Selama kehamilan normal plasenta memproduksi jumlah yang seimbang diantara kedua prostaglandin ini, namun pada kehamilan preeklampsia, terdapat 7 kali lebih banyak tromboksan daripada prostasiklin. Etiologi alternatif lainnya juga berhubungan dengan penghambatan migrasi normal trofoblas dari arteriol plasenta selama trimester kedua, sehingga menghambat sirkulasi plasenta dengan resistensi rendah dan aliran tinggi untuk berkembang. Kerusakan endothel juga menjadi sentral dari perkembangan preeklampsia dan terjadi oleh karena berkurangnya perfusi plasenta dan adanya produksi dan pelepasan substansia-substansia (kemungkinana lipid peroxidase).

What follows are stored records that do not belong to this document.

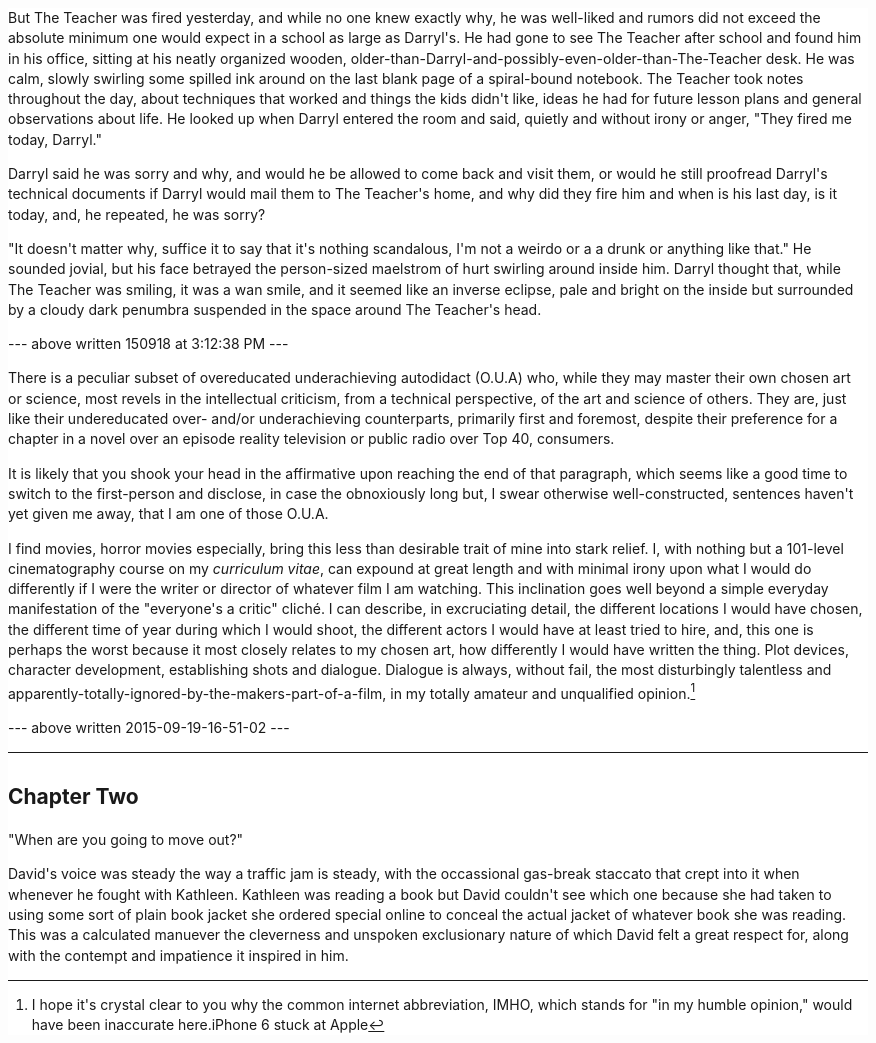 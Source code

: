 But The Teacher was fired yesterday, and while no one knew exactly why, he was well-liked and rumors did not exceed the absolute minimum one would expect in a school as large as Darryl's. He had gone to see The Teacher after school and found him in his office, sitting at his neatly organized wooden, older-than-Darryl-and-possibly-even-older-than-The-Teacher desk. He was calm, slowly swirling some spilled ink around on the last blank page of a spiral-bound notebook. The Teacher took notes throughout the day, about techniques that worked and things the kids didn't like, ideas he had for future lesson plans and general observations about life. He looked up when Darryl entered the room and said, quietly and without irony or anger, "They fired me today, Darryl."

Darryl said he was sorry and why, and would he be allowed to come back and visit them, or would he still proofread Darryl's technical documents if Darryl would mail them to The Teacher's home, and why did they fire him and when is his last day, is it today, and, he repeated, he was sorry?

"It doesn't matter why, suffice it to say that it's nothing scandalous, I'm not a weirdo or a a drunk or anything like that." He sounded jovial, but his face betrayed the person-sized maelstrom of hurt swirling around inside him. Darryl thought that, while The Teacher was smiling, it was a wan smile, and it seemed like an inverse eclipse, pale and bright on the inside but surrounded by a cloudy dark penumbra suspended in the space around The Teacher's head.

--- above written 150918 at 3:12:38 PM ---

There is a peculiar subset of overeducated underachieving autodidact (O.U.A) who, while they may master their own chosen art or science, most revels in the intellectual criticism, from a technical perspective, of the art and science of others. They are, just like their undereducated over- and/or underachieving counterparts, primarily first and foremost, despite their preference for a chapter in a novel over an episode reality television or public radio over Top 40, consumers.

It is likely that you shook your head in the affirmative upon reaching the end of that paragraph, which seems like a good time to switch to the first-person and disclose, in case the obnoxiously long but, I swear otherwise well-constructed, sentences haven't yet given me away, that I am one of those O.U.A.

I find movies, horror movies especially, bring this less than desirable trait of mine into stark relief. I, with nothing but a 101-level cinematography course on my *curriculum vitae*, can expound at great length and with minimal irony upon what I would do differently if I were the writer or director of whatever film I am watching. This inclination goes well beyond a simple everyday manifestation of the "everyone's a critic" cliché. I can describe, in excruciating detail, the different locations I would have chosen, the different time of year during which I would shoot, the different actors I would have at least tried to hire, and, this one is perhaps the worst because it most closely relates to my chosen art, how differently I would have written the thing. Plot devices, character development, establishing shots and dialogue. Dialogue is always, without fail, the most disturbingly talentless and apparently-totally-ignored-by-the-makers-part-of-a-film, in my totally amateur and unqualified opinion.[^2]

--- above written 2015-09-19-16-51-02 ---
***

## Chapter Two

"When are you going to move out?"

David's voice was steady the way a traffic jam is steady, with the occassional gas-break staccato that crept into it when whenever he fought with Kathleen. Kathleen was reading a book but David couldn't see which one because she had taken to using some sort of plain book jacket she ordered special online to conceal the actual jacket of whatever book she was reading. This was a calculated manuever the cleverness and unspoken exclusionary nature of which David felt a great respect for, along with the contempt and impatience it inspired in him.


[^1]: http://www.seelyeinc-orl.com/pdf/burn-chart.pdf
[^2]: I hope it's crystal clear to you why the common internet abbreviation, IMHO, which stands for "in my humble opinion," would have been inaccurate here.iPhone 6 stuck at Apple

Fungsi endothel abnormal berkontribusi dalam peningkatan dari resistensi perifer dan abnormalitas lainnya pada preeklampsia melalui pelepasan dari fibronectin, endothelin, dan substansia lainnya. 6

Gambar 2.1 Perbandingan antara keseimbangan dari prostasiklin dan tromboksan pada kehamilan normal dengan ketidakseimbangan dari peningkatan tromboksan dan penurunan prostasiklin pada kehamilan preeklamsia.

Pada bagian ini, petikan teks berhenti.